----- Source information
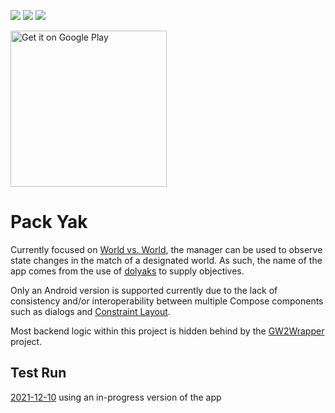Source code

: ![](https://img.shields.io/badge/targets-Android-informational)
![](https://img.shields.io/github/v/release/Woody230/GW2Manager)
![](https://img.shields.io/github/license/Woody230/GW2Manager)

<a href='https://play.google.com/store/apps/details?id=com.bselzer.gw2.manager.android'>
    <img alt='Get it on Google Play' src='https://play.google.com/intl/en_us/badges/static/images/badges/en_badge_web_generic.png' width='250'/>
</a>

# Pack Yak

Currently focused on [World vs. World](https://wiki.guildwars2.com/wiki/World_versus_World), the manager can be used to observe state changes in the match of a designated
world. As such, the name of the app comes from the use of [dolyaks](https://wiki.guildwars2.com/wiki/Pack_Dolyak) to supply objectives.

Only an Android version is supported currently due to the lack of consistency and/or interoperability between multiple Compose components such as dialogs
and [Constraint Layout](https://developer.android.com/jetpack/compose/layouts/constraintlayout).

Most backend logic within this project is hidden behind by the [GW2Wrapper](https://github.com/Woody230/GW2Wrapper) project.

## Test Run

[2021-12-10](https://www.youtube.com/watch?v=9VRWnw46moY) using an in-progress version of the app
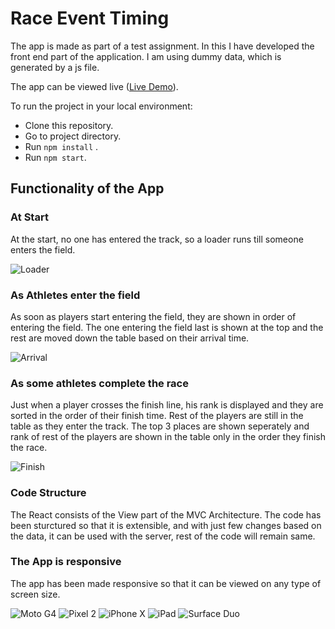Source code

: # Race Event Timing

The app is made as part of a test assignment. In this I have developed the front end part of the application. I am using dummy data, which is generated by a js file.

The app can be viewed live ([Live Demo](https://harshitbhat.github.io/Race-Timing/)).

To run the project in your local environment:

- Clone this repository.
- Go to project directory.
- Run `npm install` .
- Run `npm start`.

## Functionality of the App

### At Start

At the start, no one has entered the track, so a loader runs till someone enters the field.

![Loader](https://github.com/harshitbhat/Small-Projects/blob/master/screenshots/test/loader.gif)

### As Athletes enter the field

As soon as players start entering the field, they are shown in order of entering the field.
The one entering the field last is shown at the top and the rest are moved down the table based on their arrival time.

![Arrival](https://github.com/harshitbhat/Small-Projects/blob/master/screenshots/test/arrival.gif)

### As some athletes complete the race

Just when a player crosses the finish line, his rank is displayed and they are sorted in the order of their finish time. Rest of the players are still in the table as they enter the track.
The top 3 places are shown seperately and rank of rest of the players are shown in the table only in the order they finish the race.

![Finish](https://github.com/harshitbhat/Small-Projects/blob/master/screenshots/test/winner.gif)

### Code Structure

The React consists of the View part of the MVC Architecture.
The code has been sturctured so that it is extensible, and with just few changes based on the data, it can be used with the server, rest of the code will remain same.

### The App is responsive

The app has been made responsive so that it can be viewed on any type of screen size.

![Moto G4](https://github.com/harshitbhat/Small-Projects/blob/master/screenshots/test/images/motoG4.jpeg)
![Pixel 2](https://github.com/harshitbhat/Small-Projects/blob/master/screenshots/test/images/pixel2.jpeg)
![iPhone X](https://github.com/harshitbhat/Small-Projects/blob/master/screenshots/test/images/iPhoneX.jpeg)
![iPad](https://github.com/harshitbhat/Small-Projects/blob/master/screenshots/test/images/iPad.jpeg)
![Surface Duo](https://github.com/harshitbhat/Small-Projects/blob/master/screenshots/test/images/surfaceDuo.jpeg)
----------
(Task statement): Leaving the pictures out, transcribe the entries above exactly as written.

(Reply to the exercise):
Source code

: ![](https://img.shields.io/badge/targets-Android-informational)
![](https://img.shields.io/github/v/release/Woody230/GW2Manager)
![](https://img.shields.io/github/license/Woody230/GW2Manager)

<a href='https://play.google.com/store/apps/details?id=com.bselzer.gw2.manager.android'>
    <img alt='Get it on Google Play' src='https://play.google.com/intl/en_us/badges/static/images/badges/en_badge_web_generic.png' width='250'/>
</a>

# Pack Yak

Currently focused on [World vs. World](https://wiki.guildwars2.com/wiki/World_versus_World), the manager can be used to observe state changes in the match of a designated
world. As such, the name of the app comes from the use of [dolyaks](https://wiki.guildwars2.com/wiki/Pack_Dolyak) to supply objectives.

Only an Android version is supported currently due to the lack of consistency and/or interoperability between multiple Compose components such as dialogs
and [Constraint Layout](https://developer.android.com/jetpack/compose/layouts/constraintlayout).

Most backend logic within this project is hidden behind by the [GW2Wrapper](https://github.com/Woody230/GW2Wrapper) project.

## Test Run

[2021-12-10](https://www.youtube.com/watch?v=9VRWnw46moY) using an in-progress version of the app
Source code

: # Race Event Timing

The app is made as part of a test assignment. In this I have developed the front end part of the application. I am using dummy data, which is generated by a js file.

The app can be viewed live ([Live Demo](https://harshitbhat.github.io/Race-Timing/)).

To run the project in your local environment:

- Clone this repository.
- Go to project directory.
- Run `npm install` .
- Run `npm start`.

## Functionality of the App

### At Start

At the start, no one has entered the track, so a loader runs till someone enters the field.

![Loader](https://github.com/harshitbhat/Small-Projects/blob/master/screenshots/test/loader.gif)

### As Athletes enter the field

As soon as players start entering the field, they are shown in order of entering the field.
The one entering the field last is shown at the top and the rest are moved down the table based on their arrival time.

![Arrival](https://github.com/harshitbhat/Small-Projects/blob/master/screenshots/test/arrival.gif)

### As some athletes complete the race

Just when a player crosses the finish line, his rank is displayed and they are sorted in the order of their finish time. Rest of the players are still in the table as they enter the track.
The top 3 places are shown seperately and rank of rest of the players are shown in the table only in the order they finish the race.

![Finish](https://github.com/harshitbhat/Small-Projects/blob/master/screenshots/test/winner.gif)

### Code Structure

The React consists of the View part of the MVC Architecture.
The code has been sturctured so that it is extensible, and with just few changes based on the data, it can be used with the server, rest of the code will remain same.

### The App is responsive

The app has been made responsive so that it can be viewed on any type of screen size.

![Moto G4](https://github.com/harshitbhat/Small-Projects/blob/master/screenshots/test/images/motoG4.jpeg)
![Pixel 2](https://github.com/harshitbhat/Small-Projects/blob/master/screenshots/test/images/pixel2.jpeg)
![iPhone X](https://github.com/harshitbhat/Small-Projects/blob/master/screenshots/test/images/iPhoneX.jpeg)
![iPad](https://github.com/harshitbhat/Small-Projects/blob/master/screenshots/test/images/iPad.jpeg)
![Surface Duo](https://github.com/harshitbhat/Small-Projects/blob/master/screenshots/test/images/surfaceDuo.jpeg)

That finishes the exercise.